And the conversion to digital will be expensive--broadcasters will have to upgrade their equipment and license the technology from Ibiquity, the only company in the game right now. Herbert said KCRW officials are still deciding how soon they’ll jump on the bandwidth wagon. “Traditionally, public radio stations have been the early adopters of new technology. But some of the conversion costs range upwards of $250,000,” he said.

And like other manufacturers of consumer electronics, Law said, Kenwood will begin offering digital converters for its existing receivers by next year, ranging from $300 to $400. More advanced receivers, with view screens and other add-ons capable of taking advantage of whatever new services broadcasters may dream up, will start showing up in 2004 or 2005, he said.

Some stations already employ a more primitive technology that lets specially equipped radios display simple text information, such as a station’s call letters or the name of the program being broadcast. Herbert said KCRW has been using the Radio Broadcast Data System about six years, but its offerings are limited and the service hasn’t really caught on.
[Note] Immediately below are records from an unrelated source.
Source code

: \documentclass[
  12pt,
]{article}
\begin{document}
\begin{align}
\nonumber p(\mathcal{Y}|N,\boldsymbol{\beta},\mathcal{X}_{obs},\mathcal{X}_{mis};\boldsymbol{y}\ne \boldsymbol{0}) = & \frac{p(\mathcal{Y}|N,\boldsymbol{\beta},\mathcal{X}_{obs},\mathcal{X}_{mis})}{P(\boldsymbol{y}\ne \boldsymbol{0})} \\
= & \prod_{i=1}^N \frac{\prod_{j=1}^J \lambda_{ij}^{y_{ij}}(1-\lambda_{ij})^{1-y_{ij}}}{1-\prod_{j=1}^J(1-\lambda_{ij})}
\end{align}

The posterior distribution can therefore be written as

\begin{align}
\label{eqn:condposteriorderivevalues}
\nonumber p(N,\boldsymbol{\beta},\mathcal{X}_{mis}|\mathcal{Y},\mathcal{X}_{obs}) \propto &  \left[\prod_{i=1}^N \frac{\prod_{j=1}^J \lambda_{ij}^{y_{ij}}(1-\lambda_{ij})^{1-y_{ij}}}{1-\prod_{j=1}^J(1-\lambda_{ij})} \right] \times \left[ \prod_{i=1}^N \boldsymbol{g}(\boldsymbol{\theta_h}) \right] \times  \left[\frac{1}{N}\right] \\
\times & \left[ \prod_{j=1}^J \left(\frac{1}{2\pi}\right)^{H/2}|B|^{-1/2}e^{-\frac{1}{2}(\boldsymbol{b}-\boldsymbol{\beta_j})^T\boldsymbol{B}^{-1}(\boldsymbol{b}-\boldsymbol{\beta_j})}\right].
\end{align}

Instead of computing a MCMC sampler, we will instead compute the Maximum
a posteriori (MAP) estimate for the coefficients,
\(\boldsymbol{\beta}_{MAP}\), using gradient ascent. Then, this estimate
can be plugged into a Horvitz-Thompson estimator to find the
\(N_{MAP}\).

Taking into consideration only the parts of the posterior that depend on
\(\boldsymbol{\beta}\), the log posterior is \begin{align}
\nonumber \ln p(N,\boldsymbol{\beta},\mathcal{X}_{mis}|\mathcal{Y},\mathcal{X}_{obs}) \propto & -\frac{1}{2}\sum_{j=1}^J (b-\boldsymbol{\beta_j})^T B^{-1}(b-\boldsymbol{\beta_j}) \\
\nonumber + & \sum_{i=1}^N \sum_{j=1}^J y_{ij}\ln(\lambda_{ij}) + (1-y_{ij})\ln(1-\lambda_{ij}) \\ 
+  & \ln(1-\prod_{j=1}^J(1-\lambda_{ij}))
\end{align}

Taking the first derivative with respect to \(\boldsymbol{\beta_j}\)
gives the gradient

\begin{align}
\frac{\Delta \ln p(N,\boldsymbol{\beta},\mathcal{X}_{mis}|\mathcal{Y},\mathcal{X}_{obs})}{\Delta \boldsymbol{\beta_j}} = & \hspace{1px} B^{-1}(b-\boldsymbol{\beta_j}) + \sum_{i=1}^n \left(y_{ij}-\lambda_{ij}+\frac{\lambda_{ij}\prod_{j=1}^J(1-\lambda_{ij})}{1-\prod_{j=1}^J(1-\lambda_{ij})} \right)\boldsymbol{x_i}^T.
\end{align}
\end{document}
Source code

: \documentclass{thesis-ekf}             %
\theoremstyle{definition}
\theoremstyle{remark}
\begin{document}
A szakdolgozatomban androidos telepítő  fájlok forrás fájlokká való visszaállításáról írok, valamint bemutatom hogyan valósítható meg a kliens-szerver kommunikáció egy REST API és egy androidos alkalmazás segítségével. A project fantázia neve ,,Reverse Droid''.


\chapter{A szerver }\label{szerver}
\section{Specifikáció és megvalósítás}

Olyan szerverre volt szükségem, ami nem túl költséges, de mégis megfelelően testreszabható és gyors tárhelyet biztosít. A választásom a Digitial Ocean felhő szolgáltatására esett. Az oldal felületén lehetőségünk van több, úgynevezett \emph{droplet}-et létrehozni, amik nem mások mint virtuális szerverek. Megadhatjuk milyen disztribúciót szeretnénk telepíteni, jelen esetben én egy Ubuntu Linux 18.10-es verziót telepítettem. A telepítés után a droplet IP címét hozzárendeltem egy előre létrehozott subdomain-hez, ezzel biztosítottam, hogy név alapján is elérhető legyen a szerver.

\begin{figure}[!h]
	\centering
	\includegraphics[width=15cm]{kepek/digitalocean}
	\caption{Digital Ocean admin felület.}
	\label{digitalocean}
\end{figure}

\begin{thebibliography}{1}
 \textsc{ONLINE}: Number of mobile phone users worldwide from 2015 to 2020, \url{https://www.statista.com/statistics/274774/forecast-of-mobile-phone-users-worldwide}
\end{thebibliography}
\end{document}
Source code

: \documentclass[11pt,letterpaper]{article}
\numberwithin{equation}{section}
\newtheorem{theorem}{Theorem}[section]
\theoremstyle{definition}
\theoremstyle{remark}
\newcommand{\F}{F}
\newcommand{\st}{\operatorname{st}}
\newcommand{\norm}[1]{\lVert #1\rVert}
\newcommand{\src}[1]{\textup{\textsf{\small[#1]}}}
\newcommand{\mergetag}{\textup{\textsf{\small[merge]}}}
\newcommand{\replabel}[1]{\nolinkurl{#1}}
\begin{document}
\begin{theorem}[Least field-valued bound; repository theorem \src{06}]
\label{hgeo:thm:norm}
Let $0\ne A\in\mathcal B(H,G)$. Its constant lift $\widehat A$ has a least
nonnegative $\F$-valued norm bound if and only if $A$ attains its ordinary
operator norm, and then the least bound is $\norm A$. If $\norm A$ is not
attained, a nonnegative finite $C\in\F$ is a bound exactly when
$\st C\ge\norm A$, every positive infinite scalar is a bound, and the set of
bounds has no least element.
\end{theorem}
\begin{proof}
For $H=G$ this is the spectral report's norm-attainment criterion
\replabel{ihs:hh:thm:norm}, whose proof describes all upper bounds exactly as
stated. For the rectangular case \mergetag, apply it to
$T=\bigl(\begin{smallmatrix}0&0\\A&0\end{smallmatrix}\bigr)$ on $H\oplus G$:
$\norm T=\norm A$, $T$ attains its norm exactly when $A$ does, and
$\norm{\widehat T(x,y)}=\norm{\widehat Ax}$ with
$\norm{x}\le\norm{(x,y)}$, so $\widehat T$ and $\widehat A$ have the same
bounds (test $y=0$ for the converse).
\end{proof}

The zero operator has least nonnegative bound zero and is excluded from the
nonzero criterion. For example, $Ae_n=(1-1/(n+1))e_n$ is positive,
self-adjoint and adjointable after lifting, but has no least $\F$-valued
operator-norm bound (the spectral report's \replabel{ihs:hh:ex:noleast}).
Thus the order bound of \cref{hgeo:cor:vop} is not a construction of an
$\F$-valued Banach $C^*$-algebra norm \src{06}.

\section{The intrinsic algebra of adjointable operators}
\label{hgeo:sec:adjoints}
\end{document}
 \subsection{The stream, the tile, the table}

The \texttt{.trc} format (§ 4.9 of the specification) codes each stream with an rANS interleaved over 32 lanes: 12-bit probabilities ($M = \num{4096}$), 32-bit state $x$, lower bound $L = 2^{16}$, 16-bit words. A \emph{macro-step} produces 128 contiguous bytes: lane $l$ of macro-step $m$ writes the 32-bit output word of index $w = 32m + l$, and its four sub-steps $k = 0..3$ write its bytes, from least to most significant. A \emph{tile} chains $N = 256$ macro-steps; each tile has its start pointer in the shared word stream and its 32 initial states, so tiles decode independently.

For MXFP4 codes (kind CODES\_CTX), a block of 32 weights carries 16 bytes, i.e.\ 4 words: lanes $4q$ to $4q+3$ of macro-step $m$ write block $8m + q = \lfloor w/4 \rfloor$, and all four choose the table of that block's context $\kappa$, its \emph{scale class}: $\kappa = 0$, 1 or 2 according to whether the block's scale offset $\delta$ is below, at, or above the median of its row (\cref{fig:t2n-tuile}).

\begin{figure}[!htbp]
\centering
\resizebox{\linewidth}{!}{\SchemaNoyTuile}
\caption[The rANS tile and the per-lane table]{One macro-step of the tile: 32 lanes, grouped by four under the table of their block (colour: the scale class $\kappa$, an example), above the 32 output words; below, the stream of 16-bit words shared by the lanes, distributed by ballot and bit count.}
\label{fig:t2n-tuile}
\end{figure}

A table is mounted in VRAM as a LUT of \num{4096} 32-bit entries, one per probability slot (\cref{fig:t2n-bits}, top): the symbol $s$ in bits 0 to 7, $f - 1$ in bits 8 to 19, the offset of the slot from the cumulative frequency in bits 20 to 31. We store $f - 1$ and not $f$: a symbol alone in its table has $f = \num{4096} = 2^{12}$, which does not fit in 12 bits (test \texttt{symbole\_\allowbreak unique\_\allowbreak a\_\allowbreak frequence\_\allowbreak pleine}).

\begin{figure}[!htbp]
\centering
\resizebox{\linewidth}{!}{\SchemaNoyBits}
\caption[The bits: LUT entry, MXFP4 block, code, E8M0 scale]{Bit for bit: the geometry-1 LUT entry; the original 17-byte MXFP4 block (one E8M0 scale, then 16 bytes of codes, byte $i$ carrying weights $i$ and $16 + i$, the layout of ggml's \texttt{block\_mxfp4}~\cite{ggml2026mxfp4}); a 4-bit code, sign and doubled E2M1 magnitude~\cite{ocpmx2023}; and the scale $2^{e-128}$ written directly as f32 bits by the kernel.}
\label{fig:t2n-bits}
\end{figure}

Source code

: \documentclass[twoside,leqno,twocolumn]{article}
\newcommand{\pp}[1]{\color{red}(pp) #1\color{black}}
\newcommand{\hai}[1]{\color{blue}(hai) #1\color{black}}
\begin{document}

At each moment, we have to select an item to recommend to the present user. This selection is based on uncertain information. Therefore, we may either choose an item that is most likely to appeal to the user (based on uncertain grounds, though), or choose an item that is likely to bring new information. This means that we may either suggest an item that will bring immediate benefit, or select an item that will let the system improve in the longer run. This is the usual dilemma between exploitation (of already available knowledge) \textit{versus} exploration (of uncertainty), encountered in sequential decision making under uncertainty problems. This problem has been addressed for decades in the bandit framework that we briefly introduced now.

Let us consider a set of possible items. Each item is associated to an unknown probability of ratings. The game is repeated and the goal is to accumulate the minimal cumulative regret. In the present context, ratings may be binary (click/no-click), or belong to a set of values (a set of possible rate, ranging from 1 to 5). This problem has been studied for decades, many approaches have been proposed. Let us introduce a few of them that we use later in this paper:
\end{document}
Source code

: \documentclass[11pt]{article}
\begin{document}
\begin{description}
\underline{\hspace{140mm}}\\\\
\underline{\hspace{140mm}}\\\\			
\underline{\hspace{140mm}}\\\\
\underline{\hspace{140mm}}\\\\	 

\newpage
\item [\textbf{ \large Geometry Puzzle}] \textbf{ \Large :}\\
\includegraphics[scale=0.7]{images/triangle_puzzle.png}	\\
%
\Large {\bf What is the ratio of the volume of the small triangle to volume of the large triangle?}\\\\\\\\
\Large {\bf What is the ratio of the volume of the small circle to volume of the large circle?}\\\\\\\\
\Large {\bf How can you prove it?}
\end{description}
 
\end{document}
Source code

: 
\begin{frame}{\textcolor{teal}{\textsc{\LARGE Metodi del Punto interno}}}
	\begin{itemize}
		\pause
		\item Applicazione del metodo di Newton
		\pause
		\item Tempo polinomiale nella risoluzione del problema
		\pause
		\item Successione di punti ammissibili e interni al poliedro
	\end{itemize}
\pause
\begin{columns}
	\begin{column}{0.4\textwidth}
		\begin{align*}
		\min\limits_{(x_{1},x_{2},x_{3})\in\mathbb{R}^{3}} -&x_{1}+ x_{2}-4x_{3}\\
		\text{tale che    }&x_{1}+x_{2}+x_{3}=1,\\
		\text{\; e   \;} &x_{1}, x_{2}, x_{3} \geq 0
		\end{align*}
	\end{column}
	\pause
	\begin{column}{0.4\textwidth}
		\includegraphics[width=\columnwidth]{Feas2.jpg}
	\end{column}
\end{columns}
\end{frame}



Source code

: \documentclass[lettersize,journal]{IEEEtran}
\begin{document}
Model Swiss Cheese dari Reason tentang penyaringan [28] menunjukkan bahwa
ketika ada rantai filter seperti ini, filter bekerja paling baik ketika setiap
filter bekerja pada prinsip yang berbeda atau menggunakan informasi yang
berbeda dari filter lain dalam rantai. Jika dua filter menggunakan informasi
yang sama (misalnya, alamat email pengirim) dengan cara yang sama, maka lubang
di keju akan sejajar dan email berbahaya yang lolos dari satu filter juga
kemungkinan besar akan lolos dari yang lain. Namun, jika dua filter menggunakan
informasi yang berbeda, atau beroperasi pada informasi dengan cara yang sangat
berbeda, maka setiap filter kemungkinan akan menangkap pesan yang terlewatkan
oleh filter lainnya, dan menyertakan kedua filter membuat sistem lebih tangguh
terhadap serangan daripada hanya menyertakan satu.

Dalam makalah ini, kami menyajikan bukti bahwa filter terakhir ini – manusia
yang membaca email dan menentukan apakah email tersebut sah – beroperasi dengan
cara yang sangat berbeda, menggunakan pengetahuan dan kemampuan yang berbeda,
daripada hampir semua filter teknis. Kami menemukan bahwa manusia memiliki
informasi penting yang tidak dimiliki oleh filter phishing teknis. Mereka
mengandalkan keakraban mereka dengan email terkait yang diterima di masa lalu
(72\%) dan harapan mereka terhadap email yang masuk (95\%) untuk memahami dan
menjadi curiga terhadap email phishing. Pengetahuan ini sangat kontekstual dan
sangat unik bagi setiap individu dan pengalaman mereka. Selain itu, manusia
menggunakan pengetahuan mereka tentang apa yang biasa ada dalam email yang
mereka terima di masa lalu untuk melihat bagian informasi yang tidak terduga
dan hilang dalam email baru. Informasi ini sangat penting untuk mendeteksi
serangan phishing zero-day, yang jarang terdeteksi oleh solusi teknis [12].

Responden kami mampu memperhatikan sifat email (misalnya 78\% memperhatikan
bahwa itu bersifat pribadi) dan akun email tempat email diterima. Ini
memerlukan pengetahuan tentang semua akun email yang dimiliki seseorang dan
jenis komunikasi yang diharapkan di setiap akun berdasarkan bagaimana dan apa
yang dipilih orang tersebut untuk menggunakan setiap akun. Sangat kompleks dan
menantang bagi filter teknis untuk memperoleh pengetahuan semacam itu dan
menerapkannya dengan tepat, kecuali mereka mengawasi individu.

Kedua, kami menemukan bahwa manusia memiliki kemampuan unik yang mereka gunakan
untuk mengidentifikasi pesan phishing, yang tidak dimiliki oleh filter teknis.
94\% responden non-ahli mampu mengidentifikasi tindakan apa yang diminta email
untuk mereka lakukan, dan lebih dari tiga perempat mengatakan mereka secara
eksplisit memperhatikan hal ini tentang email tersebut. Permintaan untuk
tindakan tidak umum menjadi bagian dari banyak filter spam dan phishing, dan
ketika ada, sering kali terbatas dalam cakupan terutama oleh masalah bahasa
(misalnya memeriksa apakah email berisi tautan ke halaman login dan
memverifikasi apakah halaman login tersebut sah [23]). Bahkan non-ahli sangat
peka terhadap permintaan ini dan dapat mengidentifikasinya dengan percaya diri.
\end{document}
The digital conversion won’t make current radios obsolete for many years. Neither broadcasters nor government regulators want to strand consumers, who have an average of about six radios per household, Salemi said.

Stations will stream the digital signals alongside their current analog signals and may not convert completely for anywhere from five to 50 years, he said, probably depending on how many listeners in a given market have made the switch.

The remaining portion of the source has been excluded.